▶ [TASK INSTRUCTIONS] Pick out each line of the records that includes the string "callback", and copy it.

▶ [RECORDS PROVIDED]
------
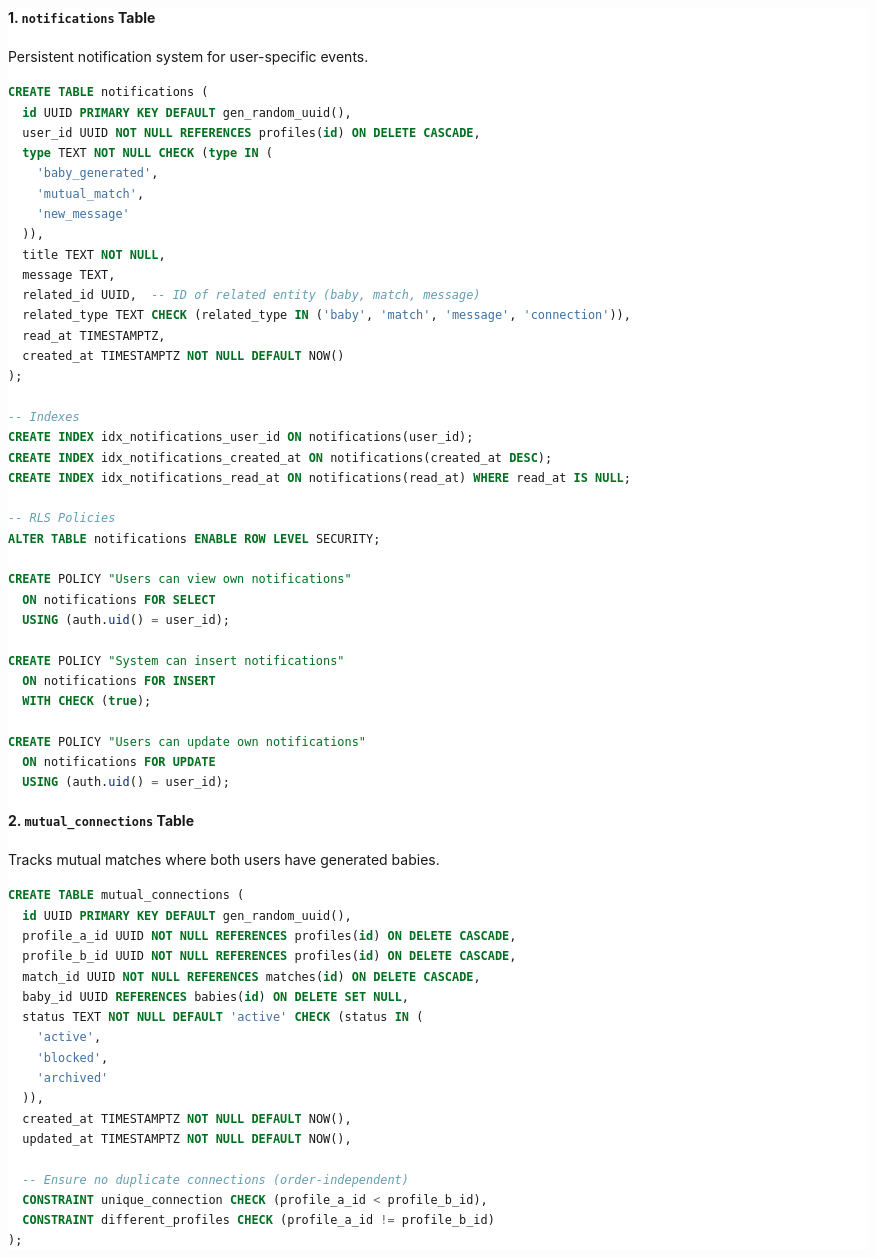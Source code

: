 #### 1. `notifications` Table

Persistent notification system for user-specific events.

```sql
CREATE TABLE notifications (
  id UUID PRIMARY KEY DEFAULT gen_random_uuid(),
  user_id UUID NOT NULL REFERENCES profiles(id) ON DELETE CASCADE,
  type TEXT NOT NULL CHECK (type IN (
    'baby_generated',
    'mutual_match',
    'new_message'
  )),
  title TEXT NOT NULL,
  message TEXT,
  related_id UUID,  -- ID of related entity (baby, match, message)
  related_type TEXT CHECK (related_type IN ('baby', 'match', 'message', 'connection')),
  read_at TIMESTAMPTZ,
  created_at TIMESTAMPTZ NOT NULL DEFAULT NOW()
);

-- Indexes
CREATE INDEX idx_notifications_user_id ON notifications(user_id);
CREATE INDEX idx_notifications_created_at ON notifications(created_at DESC);
CREATE INDEX idx_notifications_read_at ON notifications(read_at) WHERE read_at IS NULL;

-- RLS Policies
ALTER TABLE notifications ENABLE ROW LEVEL SECURITY;

CREATE POLICY "Users can view own notifications"
  ON notifications FOR SELECT
  USING (auth.uid() = user_id);

CREATE POLICY "System can insert notifications"
  ON notifications FOR INSERT
  WITH CHECK (true);

CREATE POLICY "Users can update own notifications"
  ON notifications FOR UPDATE
  USING (auth.uid() = user_id);
```

#### 2. `mutual_connections` Table

Tracks mutual matches where both users have generated babies.

```sql
CREATE TABLE mutual_connections (
  id UUID PRIMARY KEY DEFAULT gen_random_uuid(),
  profile_a_id UUID NOT NULL REFERENCES profiles(id) ON DELETE CASCADE,
  profile_b_id UUID NOT NULL REFERENCES profiles(id) ON DELETE CASCADE,
  match_id UUID NOT NULL REFERENCES matches(id) ON DELETE CASCADE,
  baby_id UUID REFERENCES babies(id) ON DELETE SET NULL,
  status TEXT NOT NULL DEFAULT 'active' CHECK (status IN (
    'active',
    'blocked',
    'archived'
  )),
  created_at TIMESTAMPTZ NOT NULL DEFAULT NOW(),
  updated_at TIMESTAMPTZ NOT NULL DEFAULT NOW(),

  -- Ensure no duplicate connections (order-independent)
  CONSTRAINT unique_connection CHECK (profile_a_id < profile_b_id),
  CONSTRAINT different_profiles CHECK (profile_a_id != profile_b_id)
);

```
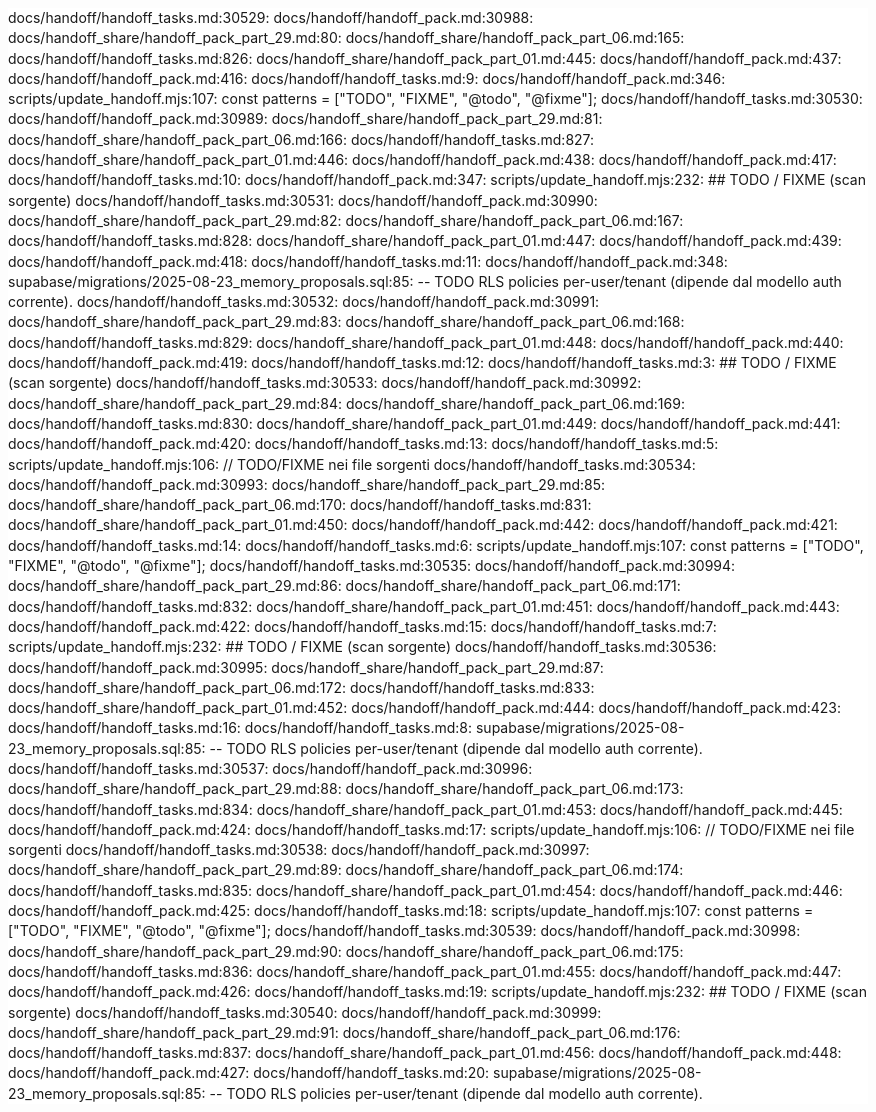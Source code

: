 docs/handoff/handoff_tasks.md:30529: docs/handoff/handoff_pack.md:30988: docs/handoff_share/handoff_pack_part_29.md:80: docs/handoff_share/handoff_pack_part_06.md:165: docs/handoff/handoff_tasks.md:826: docs/handoff_share/handoff_pack_part_01.md:445: docs/handoff/handoff_pack.md:437: docs/handoff/handoff_pack.md:416: docs/handoff/handoff_tasks.md:9: docs/handoff/handoff_pack.md:346: scripts/update_handoff.mjs:107: const patterns = ["TODO", "FIXME", "@todo", "@fixme"];
docs/handoff/handoff_tasks.md:30530: docs/handoff/handoff_pack.md:30989: docs/handoff_share/handoff_pack_part_29.md:81: docs/handoff_share/handoff_pack_part_06.md:166: docs/handoff/handoff_tasks.md:827: docs/handoff_share/handoff_pack_part_01.md:446: docs/handoff/handoff_pack.md:438: docs/handoff/handoff_pack.md:417: docs/handoff/handoff_tasks.md:10: docs/handoff/handoff_pack.md:347: scripts/update_handoff.mjs:232: ## TODO / FIXME (scan sorgente)
docs/handoff/handoff_tasks.md:30531: docs/handoff/handoff_pack.md:30990: docs/handoff_share/handoff_pack_part_29.md:82: docs/handoff_share/handoff_pack_part_06.md:167: docs/handoff/handoff_tasks.md:828: docs/handoff_share/handoff_pack_part_01.md:447: docs/handoff/handoff_pack.md:439: docs/handoff/handoff_pack.md:418: docs/handoff/handoff_tasks.md:11: docs/handoff/handoff_pack.md:348: supabase/migrations/2025-08-23_memory_proposals.sql:85: -- TODO RLS policies per-user/tenant (dipende dal modello auth corrente).
docs/handoff/handoff_tasks.md:30532: docs/handoff/handoff_pack.md:30991: docs/handoff_share/handoff_pack_part_29.md:83: docs/handoff_share/handoff_pack_part_06.md:168: docs/handoff/handoff_tasks.md:829: docs/handoff_share/handoff_pack_part_01.md:448: docs/handoff/handoff_pack.md:440: docs/handoff/handoff_pack.md:419: docs/handoff/handoff_tasks.md:12: docs/handoff/handoff_tasks.md:3: ## TODO / FIXME (scan sorgente)
docs/handoff/handoff_tasks.md:30533: docs/handoff/handoff_pack.md:30992: docs/handoff_share/handoff_pack_part_29.md:84: docs/handoff_share/handoff_pack_part_06.md:169: docs/handoff/handoff_tasks.md:830: docs/handoff_share/handoff_pack_part_01.md:449: docs/handoff/handoff_pack.md:441: docs/handoff/handoff_pack.md:420: docs/handoff/handoff_tasks.md:13: docs/handoff/handoff_tasks.md:5: scripts/update_handoff.mjs:106: // TODO/FIXME nei file sorgenti
docs/handoff/handoff_tasks.md:30534: docs/handoff/handoff_pack.md:30993: docs/handoff_share/handoff_pack_part_29.md:85: docs/handoff_share/handoff_pack_part_06.md:170: docs/handoff/handoff_tasks.md:831: docs/handoff_share/handoff_pack_part_01.md:450: docs/handoff/handoff_pack.md:442: docs/handoff/handoff_pack.md:421: docs/handoff/handoff_tasks.md:14: docs/handoff/handoff_tasks.md:6: scripts/update_handoff.mjs:107: const patterns = ["TODO", "FIXME", "@todo", "@fixme"];
docs/handoff/handoff_tasks.md:30535: docs/handoff/handoff_pack.md:30994: docs/handoff_share/handoff_pack_part_29.md:86: docs/handoff_share/handoff_pack_part_06.md:171: docs/handoff/handoff_tasks.md:832: docs/handoff_share/handoff_pack_part_01.md:451: docs/handoff/handoff_pack.md:443: docs/handoff/handoff_pack.md:422: docs/handoff/handoff_tasks.md:15: docs/handoff/handoff_tasks.md:7: scripts/update_handoff.mjs:232: ## TODO / FIXME (scan sorgente)
docs/handoff/handoff_tasks.md:30536: docs/handoff/handoff_pack.md:30995: docs/handoff_share/handoff_pack_part_29.md:87: docs/handoff_share/handoff_pack_part_06.md:172: docs/handoff/handoff_tasks.md:833: docs/handoff_share/handoff_pack_part_01.md:452: docs/handoff/handoff_pack.md:444: docs/handoff/handoff_pack.md:423: docs/handoff/handoff_tasks.md:16: docs/handoff/handoff_tasks.md:8: supabase/migrations/2025-08-23_memory_proposals.sql:85: -- TODO RLS policies per-user/tenant (dipende dal modello auth corrente).
docs/handoff/handoff_tasks.md:30537: docs/handoff/handoff_pack.md:30996: docs/handoff_share/handoff_pack_part_29.md:88: docs/handoff_share/handoff_pack_part_06.md:173: docs/handoff/handoff_tasks.md:834: docs/handoff_share/handoff_pack_part_01.md:453: docs/handoff/handoff_pack.md:445: docs/handoff/handoff_pack.md:424: docs/handoff/handoff_tasks.md:17: scripts/update_handoff.mjs:106: // TODO/FIXME nei file sorgenti
docs/handoff/handoff_tasks.md:30538: docs/handoff/handoff_pack.md:30997: docs/handoff_share/handoff_pack_part_29.md:89: docs/handoff_share/handoff_pack_part_06.md:174: docs/handoff/handoff_tasks.md:835: docs/handoff_share/handoff_pack_part_01.md:454: docs/handoff/handoff_pack.md:446: docs/handoff/handoff_pack.md:425: docs/handoff/handoff_tasks.md:18: scripts/update_handoff.mjs:107: const patterns = ["TODO", "FIXME", "@todo", "@fixme"];
docs/handoff/handoff_tasks.md:30539: docs/handoff/handoff_pack.md:30998: docs/handoff_share/handoff_pack_part_29.md:90: docs/handoff_share/handoff_pack_part_06.md:175: docs/handoff/handoff_tasks.md:836: docs/handoff_share/handoff_pack_part_01.md:455: docs/handoff/handoff_pack.md:447: docs/handoff/handoff_pack.md:426: docs/handoff/handoff_tasks.md:19: scripts/update_handoff.mjs:232: ## TODO / FIXME (scan sorgente)
docs/handoff/handoff_tasks.md:30540: docs/handoff/handoff_pack.md:30999: docs/handoff_share/handoff_pack_part_29.md:91: docs/handoff_share/handoff_pack_part_06.md:176: docs/handoff/handoff_tasks.md:837: docs/handoff_share/handoff_pack_part_01.md:456: docs/handoff/handoff_pack.md:448: docs/handoff/handoff_pack.md:427: docs/handoff/handoff_tasks.md:20: supabase/migrations/2025-08-23_memory_proposals.sql:85: -- TODO RLS policies per-user/tenant (dipende dal modello auth corrente).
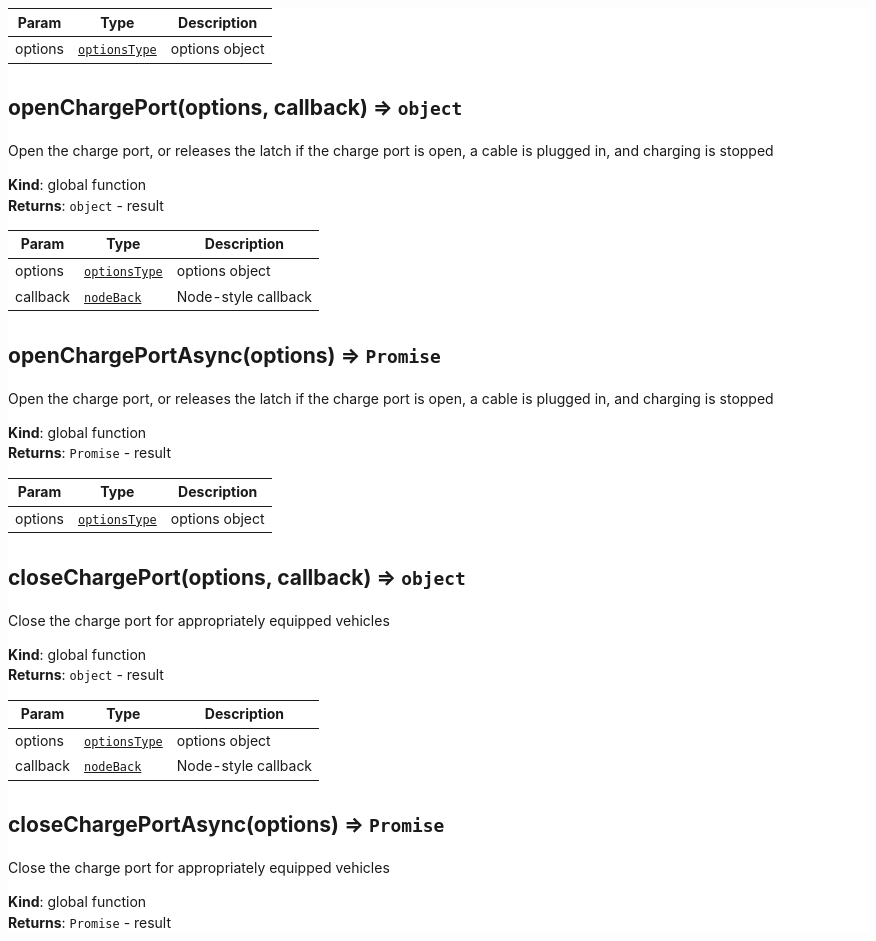 | Param | Type | Description |
| --- | --- | --- |
| options | [<code>optionsType</code>](#optionsType) | options object |

<a name="openChargePort"></a>

## openChargePort(options, callback) ⇒ <code>object</code>
Open the charge port, or releases the latch if the charge port is open, a cable is plugged in, and charging is stopped

**Kind**: global function  
**Returns**: <code>object</code> - result  

| Param | Type | Description |
| --- | --- | --- |
| options | [<code>optionsType</code>](#optionsType) | options object |
| callback | [<code>nodeBack</code>](#nodeBack) | Node-style callback |

<a name="openChargePortAsync"></a>

## openChargePortAsync(options) ⇒ <code>Promise</code>
Open the charge port, or releases the latch if the charge port is open, a cable is plugged in, and charging is stopped

**Kind**: global function  
**Returns**: <code>Promise</code> - result  

| Param | Type | Description |
| --- | --- | --- |
| options | [<code>optionsType</code>](#optionsType) | options object |

<a name="closeChargePort"></a>

## closeChargePort(options, callback) ⇒ <code>object</code>
Close the charge port for appropriately equipped vehicles

**Kind**: global function  
**Returns**: <code>object</code> - result  

| Param | Type | Description |
| --- | --- | --- |
| options | [<code>optionsType</code>](#optionsType) | options object |
| callback | [<code>nodeBack</code>](#nodeBack) | Node-style callback |

<a name="closeChargePortAsync"></a>

## closeChargePortAsync(options) ⇒ <code>Promise</code>
Close the charge port for appropriately equipped vehicles

**Kind**: global function  
**Returns**: <code>Promise</code> - result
------
▶ [OUTPUT OF THE TASK]
## openChargePort(options, callback) ⇒ <code>object</code>
| callback | [<code>nodeBack</code>](#nodeBack) | Node-style callback |
## closeChargePort(options, callback) ⇒ <code>object</code>
| callback | [<code>nodeBack</code>](#nodeBack) | Node-style callback |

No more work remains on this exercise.